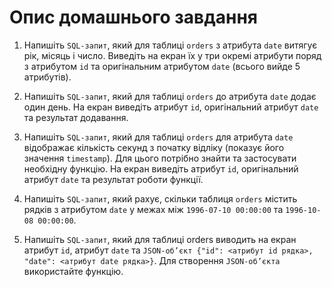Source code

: # Опис домашнього завдання

1. Напишіть `SQL-запит`, який для таблиці `orders` з атрибута `date` витягує рік, місяць і число. Виведіть на екран їх у три окремі атрибути поряд з атрибутом `id` та оригінальним атрибутом `date` (всього вийде 5 атрибутів).

2. Напишіть `SQL-запит`, який для таблиці `orders` до атрибута `date` додає один день. На екран виведіть атрибут `id`, оригінальний атрибут `date` та результат додавання.

3. Напишіть `SQL-запит`, який для таблиці `orders` для атрибута `date` відображає кількість секунд з початку відліку (показує його значення `timestamp`). Для цього потрібно знайти та застосувати необхідну функцію. На екран виведіть атрибут `id`, оригінальний атрибут `date` та результат роботи функції.

4. Напишіть `SQL-запит`, який рахує, скільки таблиця `orders` містить рядків з атрибутом `date` у межах між `1996-07-10 00:00:00` та `1996-10-08 00:00:00`.

5. Напишіть `SQL-запит`, який для таблиці orders виводить на екран атрибут `id`, атрибут `date` та `JSON-об’єкт {"id": <атрибут id рядка>, "date": <атрибут date рядка>}`. Для створення `JSON-об’єкта` використайте функцію.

[BRIEF] In the data above, each line holding "результат" is to be found and copied.

[TASK SOLUTION]
2. Напишіть `SQL-запит`, який для таблиці `orders` до атрибута `date` додає один день. На екран виведіть атрибут `id`, оригінальний атрибут `date` та результат додавання.
3. Напишіть `SQL-запит`, який для таблиці `orders` для атрибута `date` відображає кількість секунд з початку відліку (показує його значення `timestamp`). Для цього потрібно знайти та застосувати необхідну функцію. На екран виведіть атрибут `id`, оригінальний атрибут `date` та результат роботи функції.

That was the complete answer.